Pero yo no tengo nada si no tengo un punto de partida, una primera frase. Puede llegar o no llegar. Libros posibles en los que he trabajado mucho tiempo han quedado en suspenso o se han malogrado porque, aunque tuviera cuadernos enteros llenos de apuntes, no encontré esa primera frase. Un día, en Lisboa, a finales de noviembre de 2021, fregando los platos después de comer -en mi experiencia, fregar platos o limpiar la cocina son tareas que favorecen mucho la inspiración- estaba pensando en aquella historia de los dos amantes que vuelven a encontrarse al cabo de casi medio siglo y de pronto apareció una frase, unas palabras que el hombre le dice a la mujer: “Si estoy aquí y estoy viéndote y hablado contigo, esto ha de ser un sueño”.
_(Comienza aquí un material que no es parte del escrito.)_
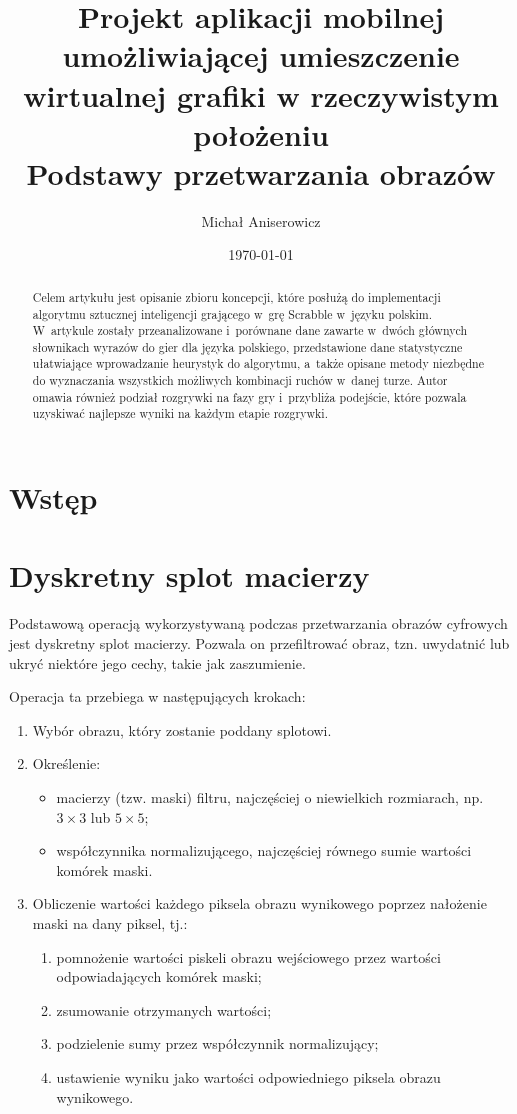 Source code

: \documentclass[a4paper,twocolumn,12pt]{article}
\title{
 \LARGE{Projekt aplikacji mobilnej umożliwiającej umieszczenie wirtualnej grafiki w rzeczywistym położeniu} 
 \\ \vspace{2mm} 
 \large{Podstawy przetwarzania obrazów}
}
\author{Michał Aniserowicz}
\date{\today}
\begin{document}
\maketitle

\begin{abstract}
Celem artykułu jest opisanie zbioru koncepcji, które posłużą do implementacji algorytmu sztucznej inteligencji grającego w~grę Scrabble w~języku polskim. W~artykule zostały przeanalizowane i~porównane dane zawarte w~dwóch głównych słownikach wyrazów do gier dla języka polskiego, przedstawione dane statystyczne ułatwiające wprowadzanie heurystyk do algorytmu, a~także opisane metody niezbędne do wyznaczania wszystkich możliwych kombinacji ruchów w~danej turze. Autor omawia również podział rozgrywki na fazy gry i~przybliża podejście, które pozwala uzyskiwać najlepsze wyniki na każdym etapie rozgrywki.
\end{abstract}

\section{Wstęp}



\section{Dyskretny splot macierzy}

Podstawową operacją wykorzystywaną podczas przetwarzania obrazów cyfrowych jest dyskretny splot macierzy.
Pozwala on przefiltrować obraz, tzn. uwydatnić lub ukryć niektóre jego cechy, takie jak zaszumienie.

Operacja ta przebiega w następujących krokach:

\begin{enumerate}
 \item Wybór obrazu, który zostanie poddany splotowi.
 \item Określenie:
  \begin{itemize}
   \item macierzy (tzw. maski) filtru, najczęściej o niewielkich rozmiarach, np. $3 \times 3$ lub $5 \times 5$;
   \item współczynnika normalizującego, najczęściej równego sumie wartości komórek maski.
  \end{itemize}
 \item Obliczenie wartości każdego piksela obrazu wynikowego poprzez nałożenie maski na dany piksel, tj.:
  \begin{enumerate}
   \item pomnożenie wartości piskeli obrazu wejściowego przez wartości odpowiadających komórek maski;
   \item zsumowanie otrzymanych wartości;
   \item podzielenie sumy przez współczynnik normalizujący;
   \item ustawienie wyniku jako wartości odpowiedniego piksela obrazu wynikowego.
  \end{enumerate}
\end{enumerate}
\end{document}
Abrí un cuaderno en blanco y escribí la frase en la primera página. Y a partir de ella toda la historia empezó a fluir, sin que yo supiera si iba a ser un relato o una novela, sin detenerme a pensar, porque todo salía sin esfuerzo, pormenores que iba surgiendo casi en el momento en que los escribía. Seguía el hilo de esa frase que se prolongaba y se expandía, como una melodía que no llegaba nunca a su resolución. Escribía proponiéndome que la historia durara hasta el final del cuaderno. Pero según avanzaba me di cuenta de que necesitaría un cuaderno más, y luego otro, pero no más allá. Escribía a mano, sin pararme a corregir ni a resolver contradicciones, en una especie de trance, “a soul in white heat”, al rojo vivo, como dice el poema de Emily Dickinson. Escribí en Lisboa durante unos días y luego seguí haciéndolo en Madrid, durante seis semanas, hasta llegar al final de ese tercer cuaderno que habrán de ser también el final de la novela.
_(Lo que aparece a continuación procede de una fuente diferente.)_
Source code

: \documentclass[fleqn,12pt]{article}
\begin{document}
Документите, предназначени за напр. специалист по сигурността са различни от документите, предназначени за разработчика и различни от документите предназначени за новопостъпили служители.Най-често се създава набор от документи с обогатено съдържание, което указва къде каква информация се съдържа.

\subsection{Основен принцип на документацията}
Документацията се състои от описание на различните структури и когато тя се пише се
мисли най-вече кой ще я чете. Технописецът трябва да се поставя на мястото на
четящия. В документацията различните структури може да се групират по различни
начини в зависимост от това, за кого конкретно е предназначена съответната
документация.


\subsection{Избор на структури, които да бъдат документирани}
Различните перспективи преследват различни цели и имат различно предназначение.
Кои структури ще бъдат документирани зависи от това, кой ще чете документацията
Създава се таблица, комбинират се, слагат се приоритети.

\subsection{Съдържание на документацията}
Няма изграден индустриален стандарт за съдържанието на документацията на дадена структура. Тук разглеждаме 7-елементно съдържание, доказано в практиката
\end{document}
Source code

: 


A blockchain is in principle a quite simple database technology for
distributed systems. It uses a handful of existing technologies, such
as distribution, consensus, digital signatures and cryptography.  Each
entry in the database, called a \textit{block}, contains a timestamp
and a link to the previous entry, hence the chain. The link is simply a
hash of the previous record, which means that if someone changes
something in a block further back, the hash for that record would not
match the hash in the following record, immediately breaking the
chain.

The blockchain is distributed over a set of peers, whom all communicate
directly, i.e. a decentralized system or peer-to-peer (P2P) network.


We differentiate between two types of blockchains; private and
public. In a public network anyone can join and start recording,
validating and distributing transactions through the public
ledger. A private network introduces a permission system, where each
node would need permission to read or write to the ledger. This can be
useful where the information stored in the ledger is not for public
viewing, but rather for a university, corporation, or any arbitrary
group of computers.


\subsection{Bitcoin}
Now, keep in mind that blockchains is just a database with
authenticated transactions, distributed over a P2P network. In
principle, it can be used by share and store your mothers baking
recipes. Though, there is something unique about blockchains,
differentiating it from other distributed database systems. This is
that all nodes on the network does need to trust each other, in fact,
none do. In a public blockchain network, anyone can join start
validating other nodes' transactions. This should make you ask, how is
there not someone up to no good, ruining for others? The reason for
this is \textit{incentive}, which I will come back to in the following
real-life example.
No le enseñé nada a Elvira, ni a nadie. Tenía miedo de que la novela se malograra si hablaba mucho sobre ella. Guardé los tres cuadernos en un cajón, me dediqué a otras cosas, y no volví a mirarlos hasta ocho meses después, en el siguiente agosto, con sosiego y tiempo por delante, con una incertidumbre absoluta sobre lo que iba a encontrarme, como si fuera a abrir un baúl que llevaba cerrado mucho tiempo.


Así empezó la segunda parte del proceso. Iba transcribiendo en el ordenador lo que había escrito a mano, a tanta velocidad que a veces me costaba entender mi propia letra. Lo que antes había sido rapidez, ahora era lentitud. El abandono inventivo ahora daba paso a la plena concentración. Nuevos pormenores surgía, cabos sueltos que se ataban. Quería que la novela fuera lo más contenida, lo más sintética posible. Pensaba en el flujo continuo y austero de las suites de cello de Bach, en el juego de contención y desbordamiento de los cuartetos tardíos de Beethoven. Demasiadas veces me he dejado llevar por un impulso expansivo: ahora me exigía a mí mismo una disciplina rigurosa. Esta novela no podía ser muy larga, porque tenía que ser muy intensa. Muchas cosas deberían quedarse sin decir.
Por diversas razones, cuando la novela se publique habrá pasado casi un año desde que di por terminada su primera versión en el ordenador, la que ya podía enseñarse a las personas que tendrían que ayudarme a revisarla. La primera parte del proceso es muy solitaria, pero la segunda requiere compañía cualificada, exigente y cordial. Me parece mentira que dentro de dos semanas esta historia que he llevado conmigo tantos años vaya a llegar a sus lectores. La ilusión es tan poderosa como la incertidumbre.